最近家里添置了不少物联网设备。现在不少的物联网设备为了方便,都采用配网协议,让用户将Wi-Fi的SSID和密码直接配置上去。这样设备就可以自主连接其服务器,进行数据上报和控制流转发。

这样一来方便的确是是方便了。不过作为一个互联网行业的从业者,深知这种情况下的数据隐私泄露的风险极大。虽然我们可以君子协定似的相信各厂商,但是翻翻各大安卓市场应用的应用,就知道这种相信是多么的天真。

所以,为了保险,最好的方法就是看看他们到底联网干什么。不入虎穴焉得虎子。要想搞清楚这个,最好的方法莫过于网络抓包。不过由于物联网设备本身就是嵌入式的,想要直接在设备上抓包几乎是不可能的。那么怎么办呢?最简单最全面的办法,就是在接入端,也就是路由器侧抓取和分析网络流量。

一般的路由器,想要抓包还是挺麻烦的。不过所幸我是自己刷的 OpenWrt ,作为一款支持 Linux 的嵌入式系统,可以直接安装 Tcpdump ,抓包的问题就迎刃而解。想要在 OpenWrt 安装 Tcpdump ,可以登陆 OpenWrt 终端,执行下面的命令:

opkg update
opkg install tcpdump

安装好 Tcpdump 后,就可以直接运行起来开始抓包了。
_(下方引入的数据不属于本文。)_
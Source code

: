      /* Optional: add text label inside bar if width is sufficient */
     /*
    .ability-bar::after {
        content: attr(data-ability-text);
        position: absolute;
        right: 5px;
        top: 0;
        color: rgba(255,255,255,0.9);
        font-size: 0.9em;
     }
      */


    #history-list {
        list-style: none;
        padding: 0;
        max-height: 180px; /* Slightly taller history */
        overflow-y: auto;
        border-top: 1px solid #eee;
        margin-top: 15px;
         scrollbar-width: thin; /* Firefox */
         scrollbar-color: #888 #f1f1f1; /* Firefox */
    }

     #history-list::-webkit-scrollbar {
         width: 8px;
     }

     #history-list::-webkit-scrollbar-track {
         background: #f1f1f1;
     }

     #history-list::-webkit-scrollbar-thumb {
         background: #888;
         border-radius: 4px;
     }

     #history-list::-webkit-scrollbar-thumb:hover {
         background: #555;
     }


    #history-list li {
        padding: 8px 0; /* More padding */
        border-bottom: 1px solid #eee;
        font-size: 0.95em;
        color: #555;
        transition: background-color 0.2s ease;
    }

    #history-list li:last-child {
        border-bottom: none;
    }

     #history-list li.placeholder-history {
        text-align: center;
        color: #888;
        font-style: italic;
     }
不过这里又有一个问题了,路由器本身也是一个嵌入式设备,本身内存优先就限制了抓包的量不能太大。另外抓下来的包,在路由器上也不好分析。说到分析网络流量包,我想大多数人都听说过甚至喜欢 Wireshark 。那么,有没有办法使用 Wireshark 来分析 OpenWrt 抓取的流量呢?

还真有!得益于 Wireshark 的强大功能,从 Wireshark--interface 参数文档 中我们可以看到。除了支持从指定网络接口抓包,还支持从管道获取数据,当管道名为-时,可以直接从标准输出获取数据流。原始文档摘录如下:

-i <capture interface>, --interface <capture interface>
Set the name of the network interface or pipe to use for live packet capture.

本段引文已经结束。